### What is required
Print the records below exactly, starting at the first line and stopping after the line that contains "- [next-themes](https://github.com/pacocoursey/next-themes)". Leave out any pictures.

### Dataset records
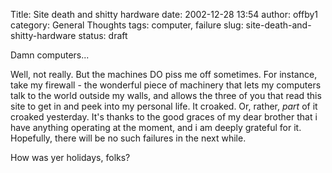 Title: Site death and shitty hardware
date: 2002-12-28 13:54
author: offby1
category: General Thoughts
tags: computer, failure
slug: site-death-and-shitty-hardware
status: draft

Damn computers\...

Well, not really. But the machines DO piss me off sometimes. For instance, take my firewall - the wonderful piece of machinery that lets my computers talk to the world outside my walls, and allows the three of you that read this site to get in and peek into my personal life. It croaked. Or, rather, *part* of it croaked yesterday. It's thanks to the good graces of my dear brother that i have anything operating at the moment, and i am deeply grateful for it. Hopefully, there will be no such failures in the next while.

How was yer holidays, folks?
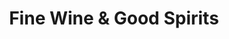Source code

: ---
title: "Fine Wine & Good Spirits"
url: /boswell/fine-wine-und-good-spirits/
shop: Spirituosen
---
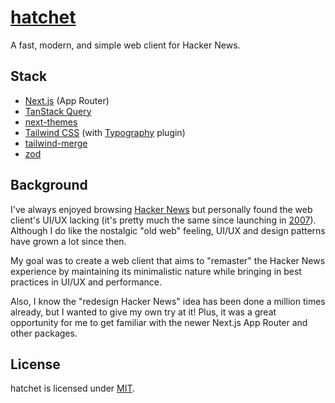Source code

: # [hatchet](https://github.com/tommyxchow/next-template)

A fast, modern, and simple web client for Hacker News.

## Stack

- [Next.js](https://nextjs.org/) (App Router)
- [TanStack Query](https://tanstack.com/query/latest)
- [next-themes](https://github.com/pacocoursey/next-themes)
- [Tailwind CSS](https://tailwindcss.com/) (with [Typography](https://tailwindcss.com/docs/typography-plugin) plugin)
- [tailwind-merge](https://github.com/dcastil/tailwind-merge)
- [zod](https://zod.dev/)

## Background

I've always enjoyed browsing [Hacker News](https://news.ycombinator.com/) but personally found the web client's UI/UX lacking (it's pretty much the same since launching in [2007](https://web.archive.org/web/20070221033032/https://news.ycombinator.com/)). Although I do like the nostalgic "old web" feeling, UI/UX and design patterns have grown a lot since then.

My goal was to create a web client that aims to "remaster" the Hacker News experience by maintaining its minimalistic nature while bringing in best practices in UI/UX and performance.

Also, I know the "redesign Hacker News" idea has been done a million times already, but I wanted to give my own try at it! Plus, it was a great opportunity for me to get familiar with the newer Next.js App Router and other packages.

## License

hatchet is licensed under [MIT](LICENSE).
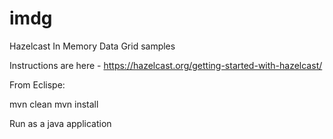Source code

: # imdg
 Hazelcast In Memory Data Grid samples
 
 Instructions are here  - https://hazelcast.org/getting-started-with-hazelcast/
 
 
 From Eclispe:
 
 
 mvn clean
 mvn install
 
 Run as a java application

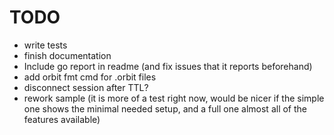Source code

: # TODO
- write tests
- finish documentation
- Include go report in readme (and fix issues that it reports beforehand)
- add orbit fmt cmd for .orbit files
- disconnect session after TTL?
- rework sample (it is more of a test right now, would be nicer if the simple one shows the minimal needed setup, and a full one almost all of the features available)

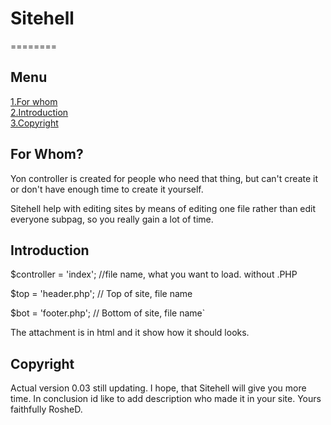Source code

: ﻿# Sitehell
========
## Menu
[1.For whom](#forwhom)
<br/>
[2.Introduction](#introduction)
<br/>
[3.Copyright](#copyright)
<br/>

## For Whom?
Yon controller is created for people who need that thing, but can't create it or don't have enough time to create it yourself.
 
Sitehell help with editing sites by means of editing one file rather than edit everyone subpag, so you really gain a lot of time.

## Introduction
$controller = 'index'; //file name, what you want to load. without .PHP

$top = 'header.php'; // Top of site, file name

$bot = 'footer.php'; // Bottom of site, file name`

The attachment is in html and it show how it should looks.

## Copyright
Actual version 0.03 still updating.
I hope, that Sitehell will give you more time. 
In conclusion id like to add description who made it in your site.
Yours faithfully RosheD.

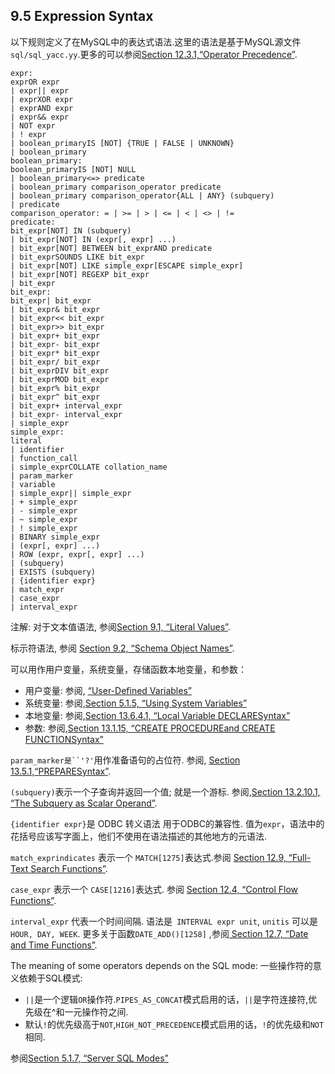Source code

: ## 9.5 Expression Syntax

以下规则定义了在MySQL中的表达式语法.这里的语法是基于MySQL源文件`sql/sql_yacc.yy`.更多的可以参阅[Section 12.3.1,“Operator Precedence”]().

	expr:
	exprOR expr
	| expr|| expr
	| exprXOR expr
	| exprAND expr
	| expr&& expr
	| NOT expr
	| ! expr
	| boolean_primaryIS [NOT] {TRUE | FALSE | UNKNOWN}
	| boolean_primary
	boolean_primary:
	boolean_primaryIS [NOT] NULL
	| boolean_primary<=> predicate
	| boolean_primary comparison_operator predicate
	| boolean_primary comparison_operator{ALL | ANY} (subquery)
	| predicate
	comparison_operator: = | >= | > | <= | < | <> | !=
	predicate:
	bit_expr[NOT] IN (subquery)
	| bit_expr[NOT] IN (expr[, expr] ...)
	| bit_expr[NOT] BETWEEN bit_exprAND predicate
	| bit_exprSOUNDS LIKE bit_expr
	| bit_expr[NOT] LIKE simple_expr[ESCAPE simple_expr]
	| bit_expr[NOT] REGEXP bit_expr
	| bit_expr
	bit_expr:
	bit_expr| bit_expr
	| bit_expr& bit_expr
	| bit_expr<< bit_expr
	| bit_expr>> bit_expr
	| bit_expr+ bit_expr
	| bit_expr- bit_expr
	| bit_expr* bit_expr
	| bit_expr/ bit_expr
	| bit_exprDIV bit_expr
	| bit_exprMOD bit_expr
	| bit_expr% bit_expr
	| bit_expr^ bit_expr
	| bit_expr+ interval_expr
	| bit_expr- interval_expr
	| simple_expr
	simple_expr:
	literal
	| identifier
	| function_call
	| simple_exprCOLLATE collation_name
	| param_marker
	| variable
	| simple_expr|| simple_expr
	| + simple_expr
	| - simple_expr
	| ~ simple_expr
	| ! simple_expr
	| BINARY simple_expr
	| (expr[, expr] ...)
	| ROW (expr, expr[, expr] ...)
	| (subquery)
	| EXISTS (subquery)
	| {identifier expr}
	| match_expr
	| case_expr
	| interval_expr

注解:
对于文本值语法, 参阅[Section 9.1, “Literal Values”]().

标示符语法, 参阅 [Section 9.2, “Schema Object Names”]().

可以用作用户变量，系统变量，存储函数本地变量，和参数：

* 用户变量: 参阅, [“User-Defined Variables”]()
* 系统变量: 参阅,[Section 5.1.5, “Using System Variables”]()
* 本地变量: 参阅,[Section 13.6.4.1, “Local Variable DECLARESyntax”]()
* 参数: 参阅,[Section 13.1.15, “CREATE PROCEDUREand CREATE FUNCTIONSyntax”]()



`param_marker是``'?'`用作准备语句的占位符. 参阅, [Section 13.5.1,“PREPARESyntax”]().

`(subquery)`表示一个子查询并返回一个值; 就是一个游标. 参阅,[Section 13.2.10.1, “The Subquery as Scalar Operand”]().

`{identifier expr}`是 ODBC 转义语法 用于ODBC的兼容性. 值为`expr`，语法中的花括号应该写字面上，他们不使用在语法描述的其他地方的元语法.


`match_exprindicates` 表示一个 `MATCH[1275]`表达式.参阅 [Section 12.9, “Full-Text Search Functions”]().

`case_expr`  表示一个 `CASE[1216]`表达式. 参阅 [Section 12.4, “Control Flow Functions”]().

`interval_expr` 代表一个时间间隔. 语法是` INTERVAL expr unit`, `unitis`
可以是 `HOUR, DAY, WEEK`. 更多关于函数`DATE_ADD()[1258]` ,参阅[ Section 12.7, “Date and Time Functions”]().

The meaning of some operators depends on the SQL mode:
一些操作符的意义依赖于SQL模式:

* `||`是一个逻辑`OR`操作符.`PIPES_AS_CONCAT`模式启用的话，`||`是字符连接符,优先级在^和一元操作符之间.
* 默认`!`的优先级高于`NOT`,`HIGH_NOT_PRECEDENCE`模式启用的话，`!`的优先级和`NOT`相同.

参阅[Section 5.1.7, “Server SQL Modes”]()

### Completed task
 Title: Site death and shitty hardware
date: 2002-12-28 13:54
author: offby1
category: General Thoughts
tags: computer, failure
slug: site-death-and-shitty-hardware
status: draft

Damn computers\...

Well, not really. But the machines DO piss me off sometimes. For instance, take my firewall - the wonderful piece of machinery that lets my computers talk to the world outside my walls, and allows the three of you that read this site to get in and peek into my personal life. It croaked. Or, rather, *part* of it croaked yesterday. It's thanks to the good graces of my dear brother that i have anything operating at the moment, and i am deeply grateful for it. Hopefully, there will be no such failures in the next while.

How was yer holidays, folks?
Source code

: ---
title: "Fine Wine & Good Spirits"
url: /boswell/fine-wine-und-good-spirits/
shop: Spirituosen
---
Source code

: # [hatchet](https://github.com/tommyxchow/next-template)

A fast, modern, and simple web client for Hacker News.

## Stack

- [Next.js](https://nextjs.org/) (App Router)
- [TanStack Query](https://tanstack.com/query/latest)
- [next-themes](https://github.com/pacocoursey/next-themes)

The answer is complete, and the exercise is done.